In this episode, we breakdown how to scale enablement, operationalize strategy, and support 13,000+ reps with clarity and confidence.
Meet our Guest
Ashton is a Director of SMB Enablement at Salesforce. With Deep roots in frontline sales and a track record leading enablement in high-growth companies like Slack, Ashton brings a rare blend of operational muscle and strategic clarity to enterprise SaaS.
This is the story of how Ashton moved from tactical execution to cross-functional strategy — and what it really takes to align 13,000 reps to a single vision.
Operationalizing Enablement
Background context: When Ashton Williams transitioned from rep to enablement leader, she brought more than just empathy. She brought urgency. At Salesforce, she leads a team that supports a massive, matrix-styled organization. She’s learned that in environments like this, being reactive isn't enough. You need frameworks, you need buy-in, and you must think at scale.

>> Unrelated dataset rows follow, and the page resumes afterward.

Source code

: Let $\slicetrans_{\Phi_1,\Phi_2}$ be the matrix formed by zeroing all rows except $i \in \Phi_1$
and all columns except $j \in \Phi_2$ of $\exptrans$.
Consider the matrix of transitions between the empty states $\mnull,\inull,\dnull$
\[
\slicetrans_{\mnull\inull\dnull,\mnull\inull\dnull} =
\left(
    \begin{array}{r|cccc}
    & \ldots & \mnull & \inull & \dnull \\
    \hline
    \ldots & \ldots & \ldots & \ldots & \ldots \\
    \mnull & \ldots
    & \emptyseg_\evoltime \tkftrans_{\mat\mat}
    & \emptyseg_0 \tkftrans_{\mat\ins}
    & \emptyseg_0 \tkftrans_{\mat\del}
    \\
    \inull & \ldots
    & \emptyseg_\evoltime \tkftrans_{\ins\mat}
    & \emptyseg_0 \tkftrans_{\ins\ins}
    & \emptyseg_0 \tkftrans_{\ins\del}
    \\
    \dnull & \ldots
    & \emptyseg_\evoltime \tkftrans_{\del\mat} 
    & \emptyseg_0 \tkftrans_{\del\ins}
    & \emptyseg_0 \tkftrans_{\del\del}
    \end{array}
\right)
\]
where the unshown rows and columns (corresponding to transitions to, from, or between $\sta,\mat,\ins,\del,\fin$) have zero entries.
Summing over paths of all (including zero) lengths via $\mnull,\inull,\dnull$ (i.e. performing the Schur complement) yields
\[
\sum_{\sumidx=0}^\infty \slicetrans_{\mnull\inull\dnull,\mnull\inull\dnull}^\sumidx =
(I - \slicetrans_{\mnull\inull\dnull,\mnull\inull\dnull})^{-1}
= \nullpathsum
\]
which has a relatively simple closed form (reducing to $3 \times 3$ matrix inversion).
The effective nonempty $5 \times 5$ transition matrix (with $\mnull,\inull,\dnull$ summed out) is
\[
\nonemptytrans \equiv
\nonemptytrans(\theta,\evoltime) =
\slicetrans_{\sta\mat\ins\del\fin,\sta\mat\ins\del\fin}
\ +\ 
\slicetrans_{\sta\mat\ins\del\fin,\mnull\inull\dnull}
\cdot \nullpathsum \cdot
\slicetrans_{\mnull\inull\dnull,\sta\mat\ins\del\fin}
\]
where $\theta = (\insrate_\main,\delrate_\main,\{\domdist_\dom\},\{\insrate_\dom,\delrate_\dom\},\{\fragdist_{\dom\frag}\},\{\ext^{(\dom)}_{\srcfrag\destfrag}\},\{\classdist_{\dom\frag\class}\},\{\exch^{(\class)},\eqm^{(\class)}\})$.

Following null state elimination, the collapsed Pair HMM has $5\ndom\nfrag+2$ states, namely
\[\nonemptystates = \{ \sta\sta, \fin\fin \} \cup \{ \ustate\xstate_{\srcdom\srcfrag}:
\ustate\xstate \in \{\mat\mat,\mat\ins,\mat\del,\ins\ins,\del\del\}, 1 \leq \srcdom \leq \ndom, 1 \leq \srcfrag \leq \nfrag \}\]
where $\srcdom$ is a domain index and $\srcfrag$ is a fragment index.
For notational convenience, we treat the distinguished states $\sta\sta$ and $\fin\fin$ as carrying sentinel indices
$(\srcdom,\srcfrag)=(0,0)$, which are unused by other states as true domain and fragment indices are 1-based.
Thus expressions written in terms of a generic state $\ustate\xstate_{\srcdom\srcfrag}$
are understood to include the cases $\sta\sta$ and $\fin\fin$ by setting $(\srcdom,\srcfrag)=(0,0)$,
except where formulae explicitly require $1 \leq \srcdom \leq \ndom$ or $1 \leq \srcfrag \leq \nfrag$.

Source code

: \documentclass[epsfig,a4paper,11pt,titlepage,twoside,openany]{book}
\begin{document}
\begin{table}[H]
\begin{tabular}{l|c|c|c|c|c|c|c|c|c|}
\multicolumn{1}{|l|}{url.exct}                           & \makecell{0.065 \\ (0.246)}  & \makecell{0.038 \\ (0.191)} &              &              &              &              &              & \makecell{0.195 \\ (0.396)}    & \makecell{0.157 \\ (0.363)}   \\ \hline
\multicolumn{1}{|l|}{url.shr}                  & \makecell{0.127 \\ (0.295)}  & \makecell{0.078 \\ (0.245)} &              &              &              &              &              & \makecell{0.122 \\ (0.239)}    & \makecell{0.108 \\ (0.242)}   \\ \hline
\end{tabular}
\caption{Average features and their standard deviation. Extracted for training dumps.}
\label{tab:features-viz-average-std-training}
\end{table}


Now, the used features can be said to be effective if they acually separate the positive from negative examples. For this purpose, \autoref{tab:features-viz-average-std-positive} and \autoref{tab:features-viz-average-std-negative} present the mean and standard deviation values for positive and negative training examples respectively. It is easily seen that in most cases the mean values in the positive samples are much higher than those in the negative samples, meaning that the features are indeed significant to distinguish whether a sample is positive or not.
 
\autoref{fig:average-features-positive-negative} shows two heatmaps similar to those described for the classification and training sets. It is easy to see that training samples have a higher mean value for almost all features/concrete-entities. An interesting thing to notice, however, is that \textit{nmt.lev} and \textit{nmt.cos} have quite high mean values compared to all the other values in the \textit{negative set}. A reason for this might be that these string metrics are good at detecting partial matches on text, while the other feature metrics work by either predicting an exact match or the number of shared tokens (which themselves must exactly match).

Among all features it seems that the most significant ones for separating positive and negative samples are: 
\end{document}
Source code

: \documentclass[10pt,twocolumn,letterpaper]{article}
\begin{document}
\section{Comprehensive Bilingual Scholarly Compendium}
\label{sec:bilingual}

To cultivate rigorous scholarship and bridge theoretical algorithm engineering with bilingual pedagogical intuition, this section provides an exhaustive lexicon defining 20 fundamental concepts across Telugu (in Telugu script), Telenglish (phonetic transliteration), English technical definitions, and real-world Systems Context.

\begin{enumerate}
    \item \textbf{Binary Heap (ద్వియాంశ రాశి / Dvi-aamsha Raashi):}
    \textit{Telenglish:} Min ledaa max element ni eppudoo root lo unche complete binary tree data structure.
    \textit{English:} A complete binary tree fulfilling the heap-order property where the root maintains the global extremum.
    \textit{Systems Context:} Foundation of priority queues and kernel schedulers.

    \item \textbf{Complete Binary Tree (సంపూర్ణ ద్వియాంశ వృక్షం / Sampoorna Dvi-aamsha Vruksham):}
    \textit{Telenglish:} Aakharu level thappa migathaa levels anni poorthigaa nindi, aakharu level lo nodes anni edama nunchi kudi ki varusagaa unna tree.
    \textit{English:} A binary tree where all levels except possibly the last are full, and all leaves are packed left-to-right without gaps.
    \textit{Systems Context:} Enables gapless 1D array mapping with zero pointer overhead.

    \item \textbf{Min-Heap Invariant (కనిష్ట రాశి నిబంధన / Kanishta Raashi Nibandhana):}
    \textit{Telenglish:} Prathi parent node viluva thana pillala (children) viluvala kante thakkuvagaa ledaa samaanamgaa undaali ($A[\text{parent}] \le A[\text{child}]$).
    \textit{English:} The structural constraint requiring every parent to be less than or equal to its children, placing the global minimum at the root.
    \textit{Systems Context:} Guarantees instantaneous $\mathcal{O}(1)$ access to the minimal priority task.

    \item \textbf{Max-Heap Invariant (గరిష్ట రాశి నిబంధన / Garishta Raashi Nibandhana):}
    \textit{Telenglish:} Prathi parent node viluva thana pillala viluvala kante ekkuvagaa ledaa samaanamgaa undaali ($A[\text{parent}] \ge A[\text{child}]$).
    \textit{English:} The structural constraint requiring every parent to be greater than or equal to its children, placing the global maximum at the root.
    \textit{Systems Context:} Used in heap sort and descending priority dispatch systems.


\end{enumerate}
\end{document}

Key Insight #1: Scale forces strategy
Ashton’s advice for enablement pros stuck in the weeds: pretend you need to do it for 1,000 more reps.

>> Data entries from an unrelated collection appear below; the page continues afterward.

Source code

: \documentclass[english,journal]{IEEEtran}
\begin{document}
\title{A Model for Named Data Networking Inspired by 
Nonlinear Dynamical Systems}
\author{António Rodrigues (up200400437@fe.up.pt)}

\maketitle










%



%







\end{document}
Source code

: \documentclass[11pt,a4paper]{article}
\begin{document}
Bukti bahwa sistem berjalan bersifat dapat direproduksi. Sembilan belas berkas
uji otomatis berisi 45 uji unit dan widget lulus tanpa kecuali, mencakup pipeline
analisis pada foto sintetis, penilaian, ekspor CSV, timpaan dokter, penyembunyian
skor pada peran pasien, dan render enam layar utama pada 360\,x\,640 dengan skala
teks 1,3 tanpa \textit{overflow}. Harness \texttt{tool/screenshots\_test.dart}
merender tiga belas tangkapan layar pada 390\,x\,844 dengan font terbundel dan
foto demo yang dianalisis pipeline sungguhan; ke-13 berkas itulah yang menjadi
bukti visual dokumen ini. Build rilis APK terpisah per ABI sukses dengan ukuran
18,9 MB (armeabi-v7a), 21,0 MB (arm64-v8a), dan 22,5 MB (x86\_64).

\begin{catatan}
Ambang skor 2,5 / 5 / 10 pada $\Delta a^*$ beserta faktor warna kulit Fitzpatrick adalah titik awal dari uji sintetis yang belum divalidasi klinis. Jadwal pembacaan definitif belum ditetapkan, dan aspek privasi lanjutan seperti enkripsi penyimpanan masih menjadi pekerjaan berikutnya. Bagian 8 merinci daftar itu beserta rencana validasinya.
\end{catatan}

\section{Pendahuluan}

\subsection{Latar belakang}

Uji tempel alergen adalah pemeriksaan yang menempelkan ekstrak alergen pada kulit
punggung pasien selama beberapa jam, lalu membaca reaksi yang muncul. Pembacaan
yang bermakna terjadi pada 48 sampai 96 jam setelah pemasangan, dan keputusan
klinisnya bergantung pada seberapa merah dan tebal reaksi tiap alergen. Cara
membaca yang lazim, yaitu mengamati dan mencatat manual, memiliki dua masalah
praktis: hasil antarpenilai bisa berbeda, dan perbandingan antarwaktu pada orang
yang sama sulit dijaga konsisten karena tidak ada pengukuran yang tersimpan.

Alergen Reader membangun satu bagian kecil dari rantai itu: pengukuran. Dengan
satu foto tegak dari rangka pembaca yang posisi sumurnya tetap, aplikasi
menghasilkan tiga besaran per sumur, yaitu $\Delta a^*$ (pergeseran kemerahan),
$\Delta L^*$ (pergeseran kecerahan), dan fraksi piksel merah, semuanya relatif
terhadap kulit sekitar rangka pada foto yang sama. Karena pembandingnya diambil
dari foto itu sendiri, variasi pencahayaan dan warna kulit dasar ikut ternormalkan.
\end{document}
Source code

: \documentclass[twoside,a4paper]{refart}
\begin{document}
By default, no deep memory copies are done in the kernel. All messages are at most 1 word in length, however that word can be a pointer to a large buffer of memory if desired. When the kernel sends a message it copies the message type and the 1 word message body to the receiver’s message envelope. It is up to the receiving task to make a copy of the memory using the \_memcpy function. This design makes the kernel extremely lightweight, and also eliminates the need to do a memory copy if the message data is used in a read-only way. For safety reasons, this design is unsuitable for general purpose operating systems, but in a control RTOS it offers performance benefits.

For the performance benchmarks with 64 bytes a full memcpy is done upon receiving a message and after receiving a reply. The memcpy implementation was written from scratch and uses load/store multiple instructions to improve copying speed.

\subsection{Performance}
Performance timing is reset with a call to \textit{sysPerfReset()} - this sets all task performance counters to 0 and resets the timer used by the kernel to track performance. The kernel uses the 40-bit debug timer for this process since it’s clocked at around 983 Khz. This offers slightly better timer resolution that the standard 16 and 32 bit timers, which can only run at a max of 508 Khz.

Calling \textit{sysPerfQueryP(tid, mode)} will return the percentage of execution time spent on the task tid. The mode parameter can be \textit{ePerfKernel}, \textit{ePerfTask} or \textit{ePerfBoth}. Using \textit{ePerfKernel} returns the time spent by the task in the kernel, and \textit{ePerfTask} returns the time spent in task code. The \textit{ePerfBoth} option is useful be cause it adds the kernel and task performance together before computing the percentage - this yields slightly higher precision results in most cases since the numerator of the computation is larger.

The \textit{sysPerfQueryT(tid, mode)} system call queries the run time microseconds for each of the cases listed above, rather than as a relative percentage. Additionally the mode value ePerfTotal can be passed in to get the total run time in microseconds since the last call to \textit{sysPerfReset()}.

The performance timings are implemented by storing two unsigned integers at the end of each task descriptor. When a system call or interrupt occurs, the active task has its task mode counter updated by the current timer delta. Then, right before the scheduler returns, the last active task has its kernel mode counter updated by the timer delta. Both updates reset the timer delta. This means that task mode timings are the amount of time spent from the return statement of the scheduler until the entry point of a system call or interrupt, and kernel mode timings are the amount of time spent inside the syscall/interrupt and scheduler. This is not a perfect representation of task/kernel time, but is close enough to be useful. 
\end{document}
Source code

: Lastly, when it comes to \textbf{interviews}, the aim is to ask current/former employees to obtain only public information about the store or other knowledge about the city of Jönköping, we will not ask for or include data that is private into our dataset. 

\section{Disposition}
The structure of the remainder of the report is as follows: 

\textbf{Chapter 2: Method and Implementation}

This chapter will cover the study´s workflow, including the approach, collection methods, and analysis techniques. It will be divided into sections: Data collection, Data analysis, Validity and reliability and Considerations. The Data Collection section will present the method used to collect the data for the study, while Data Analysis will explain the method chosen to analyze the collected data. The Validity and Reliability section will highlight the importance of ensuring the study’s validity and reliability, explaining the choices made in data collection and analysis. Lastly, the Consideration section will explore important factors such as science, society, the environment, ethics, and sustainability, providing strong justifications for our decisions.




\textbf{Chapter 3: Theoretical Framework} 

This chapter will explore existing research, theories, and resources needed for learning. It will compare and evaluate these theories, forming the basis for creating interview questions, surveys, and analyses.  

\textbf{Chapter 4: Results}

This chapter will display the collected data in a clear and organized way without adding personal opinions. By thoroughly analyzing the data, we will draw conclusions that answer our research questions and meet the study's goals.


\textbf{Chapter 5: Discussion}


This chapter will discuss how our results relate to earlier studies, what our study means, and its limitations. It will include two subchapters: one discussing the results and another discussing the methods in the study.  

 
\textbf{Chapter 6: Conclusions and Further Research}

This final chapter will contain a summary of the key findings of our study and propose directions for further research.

That mindset shift forces you to prioritize, streamline, and think beyond quick fixes. Instead of getting pulled into endless frontline requests, Ashton encourages enablers to articulate trade-offs and risks — and advocate for forward-looking priorities, even when it's unpopular.

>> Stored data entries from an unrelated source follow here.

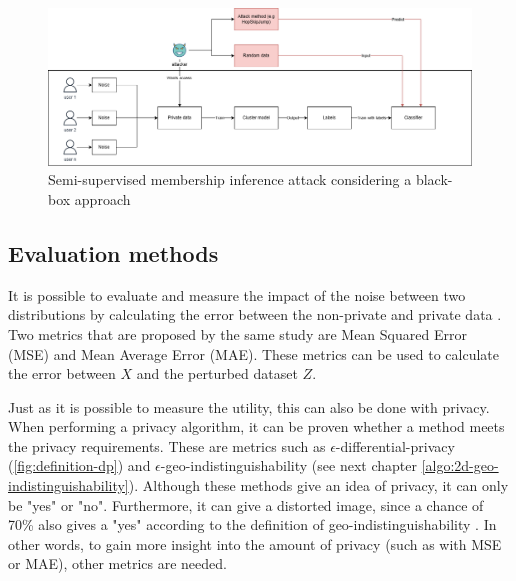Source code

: 


\begin{figure}
  \label{fig:unsupervised-mia-attack}
  \includegraphics[width=1.0\textwidth]{TheorethicalFramework/Differential privacy/master-thesis-MIA.png}
  \caption{Semi-supervised membership inference attack considering a black-box approach \citep{chen_hopskipjumpattack_2020,li_membership_2021}}
\end{figure}

\subsection{Evaluation methods} \label{theory:evaluation-dp}
It is possible to evaluate and measure the impact of the noise between two distributions by calculating the error between the non-private and private data \citep{del_rey_comprehensive_2020-1}.
Two metrics that are proposed by the same study are Mean Squared Error (MSE) and Mean Average Error (MAE).
These metrics can be used to calculate the error between $X$ and the perturbed dataset $Z$. \newline

Just as it is possible to measure the utility, this can also be done with privacy.
When performing a privacy algorithm, it can be proven whether a method meets the privacy requirements.
These are metrics such as $\epsilon$-differential-privacy (\ref{fig:definition-dp}) and $\epsilon$-geo-indistinguishability (see next chapter \ref{algo:2d-geo-indistinguishability}).
Although these methods give an idea of privacy, it can only be "yes" or "no".
Furthermore, it can give a distorted image, since a chance of 70\% also gives a "yes" according to the definition of geo-indistinguishability \citep{oya_is_2017}.
In other words, to gain more insight into the amount of privacy (such as with MSE or MAE), other metrics are needed.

🎤 “Scale really forces you to think about strategy. You just don't have the option to be reactive anymore.” - Ashton Williams

Key Insight #2: Prioritization is a risk plan
In a complex organization like Salesforce, where priorities cascade from global, regional, and segment layers, Ashton uses a 3-part filter:
1. Strategic bets (e.g., new product launches)
2. Always-on programs (e.g., onboarding)
3. Long-term infrastructure (e.g., tech stack, content hygiene)
This approach helps her team confidently say no — and explain the reasoning behind it.
🎤 “We don’t burn down the door and forget the house. We balance the quarter’s urgency with multi-year foundations.”"- Ashton Williams

Key Insight #3: Enablement in enterprise sales
When launching a program, Ashton doesn’t just build content. She builds buy-in. That means:
• Identifying champions and decision-makers
• Soft-launching initiatives with informal stakeholder feedback
• Assigning clear roles and responsibilities across cross-functional teams
She even forms councils — advisory groups of reps and partners — to maintain relevance, drive momentum, and surface risks early.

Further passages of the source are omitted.